I. LETTRE DU PRINCE DE PRUSSE A SA SŒUR LA MARGRAVE WILHELMINE DE BAIREUTH.91-a
Berlin, 23 décembre (1744).
Ma très-chère sœur,
Je ne saurais laisser de vous donner de mes nouvelles. Dieu merci, nous sommes heureusement arrivés ici. Le Roi est parti le 21 pour la Silésie; mais ne trouvant pas que sa présence sera si nécessaire qu'il le croyait, il sera le 25 de retour ici.91-b
Les fêtes ont commencé depuis avant-hier, où l'on a représenté l'opéra d'Alexandre et Porus,91-c qui est magnifique, surtout un duo qui est, selon moi, la meilleure pièce de tout l'opéra.

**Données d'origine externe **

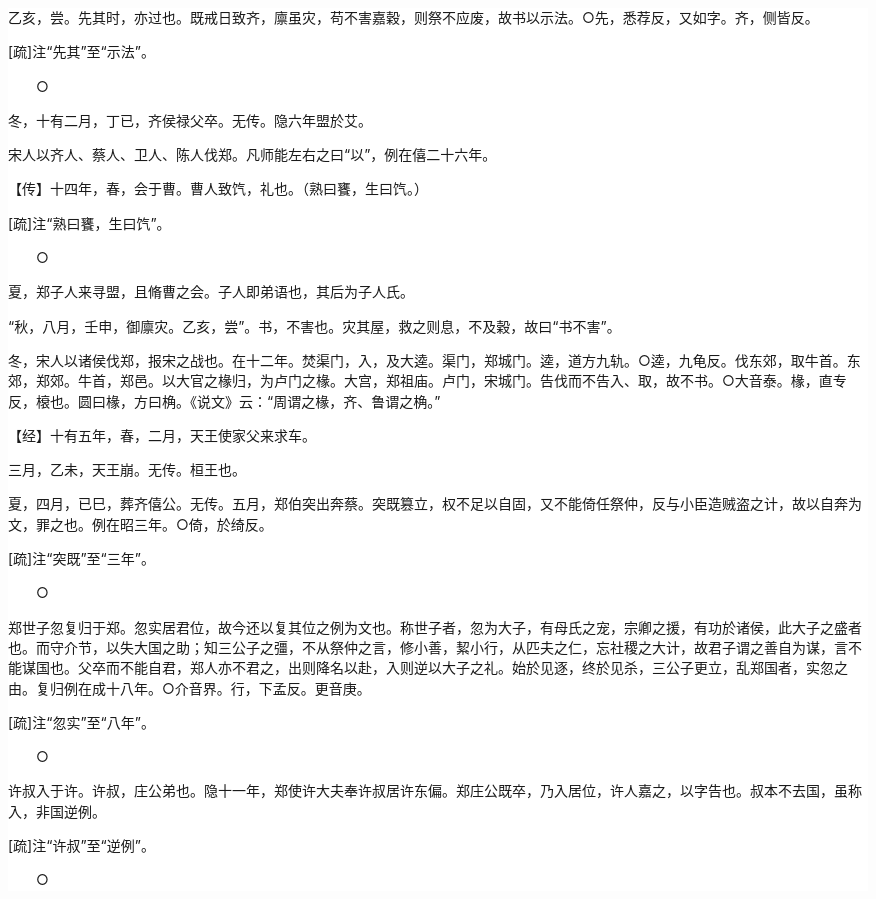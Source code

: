 

乙亥，尝。<span class="q">先其时，亦过也。既戒日致齐，廪虽灾，苟不害嘉穀，则祭不应废，故书以示法。○先，悉荐反，又如字。齐，侧皆反。</span>

[疏]注“先其”至“示法”。



　　○



冬，十有二月，丁已，齐侯禄父卒。<span class="q">无传。隐六年盟於艾。</span>

宋人以齐人、蔡人、卫人、陈人伐郑。<span class="q">凡师能左右之曰“以”，例在僖二十六年。</span>

【传】十四年，春，会于曹。曹人致饩，礼也。<span class="q">（熟曰饔，生曰饩。）</span>

[疏]注“熟曰饔，生曰饩”。



　　○



夏，郑子人来寻盟，且脩曹之会。<span class="q">子人即弟语也，其后为子人氏。</span>

“秋，八月，壬申，御廪灾。乙亥，尝”。书，不害也。<span class="q">灾其屋，救之则息，不及穀，故曰“书不害”。</span>

冬，宋人以诸侯伐郑，报宋之战也。<span class="q">在十二年。</span>焚渠门，入，及大逵。<span class="q">渠门，郑城门。逵，道方九轨。○逵，九龟反。</span>伐东郊，取牛首。<span class="q">东郊，郑郊。牛首，郑邑。</span>以大官之椽归，为卢门之椽。<span class="q">大宫，郑祖庙。卢门，宋城门。告伐而不告入、取，故不书。○大音泰。椽，直专反，榱也。圆曰椽，方曰桷。《说文》云：“周谓之椽，齐、鲁谓之桷。”</span>

【经】十有五年，春，二月，天王使家父来求车。

三月，乙未，天王崩。<span class="q">无传。桓王也。</span>

夏，四月，已巳，葬齐僖公。<span class="q">无传。</span>五月，郑伯突出奔蔡。<span class="q">突既篡立，权不足以自固，又不能倚任祭仲，反与小臣造贼盗之计，故以自奔为文，罪之也。例在昭三年。○倚，於绮反。</span>

[疏]注“突既”至“三年”。



　　○



郑世子忽复归于郑。<span class="q">忽实居君位，故今还以复其位之例为文也。称世子者，忽为大子，有母氏之宠，宗卿之援，有功於诸侯，此大子之盛者也。而守介节，以失大国之助；知三公子之彊，不从祭仲之言，修小善，絜小行，从匹夫之仁，忘社稷之大计，故君子谓之善自为谋，言不能谋国也。父卒而不能自君，郑人亦不君之，出则降名以赴，入则逆以大子之礼。始於见逐，终於见杀，三公子更立，乱郑国者，实忽之由。复归例在成十八年。○介音界。行，下孟反。更音庚。</span>

[疏]注“忽实”至“八年”。



　　○



许叔入于许。<span class="q">许叔，庄公弟也。隐十一年，郑使许大夫奉许叔居许东偏。郑庄公既卒，乃入居位，许人嘉之，以字告也。叔本不去国，虽称入，非国逆例。</span>

[疏]注“许叔”至“逆例”。



　　○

Le Roi a donné un présent à la Reine-mère des plus galants, consistant d'une cassette remplie de mille pistoles, de myrte et d'encens, avec les vers suivants :
Reine, autrefois trois rois portèrent
A l'enfant né qu'ils adorèrent
De l'or, du myrte et de l'encens.
Daignez, de grâce, condescendre
Que je m'émancipe à vous rendre
Au même jour même présent.
Le myrte est cet amour si tendre,
Ces respectueux sentiments
Que j'eus pour vous de tous les temps;
L'encens, ce sont les vœux que j'offre
Au ciel pour prolonger vos ans;
Et le métal au fond du coffre
Est trop heureux, s'il sert à vos amusements.92-a
Je crois vous faire plaisir en vous écrivant de pareilles pièces, car, selon moi, c'est aussi joliment dit qu'il est possible. Je me recommande, chère sœur, dans le précieux ressouvenir de votre amitié, étant jusqu'au dernier souffle de ma vie, avec une amitié sans égale,
Ma très-chère sœur,
Le très-fidèle frère et serviteur,
Guillaume.
91-a Cette lettre est copiée sur l'autographe que nous avons trouvé parmi les originaux des lettres de Frédéric à sa sœur de Baireuth, t. V, no 3, conservés aux Archives de la maison royale.
91-b Voyez t. III, p. 87 et 88.
91-c Alessandro e Poro, paroles de Métastase, musique de Graun. Cet opéra fut représenté le 21 décembre 1744.
92-a Nous avons déjà imprimé ces vers t. XIV, p. 107 et 108; mais nous avons commis une erreur en les datant du 1er janvier 1746, d'après les textes que nous avions alors à notre disposition (l. c., p. VIII, article XX).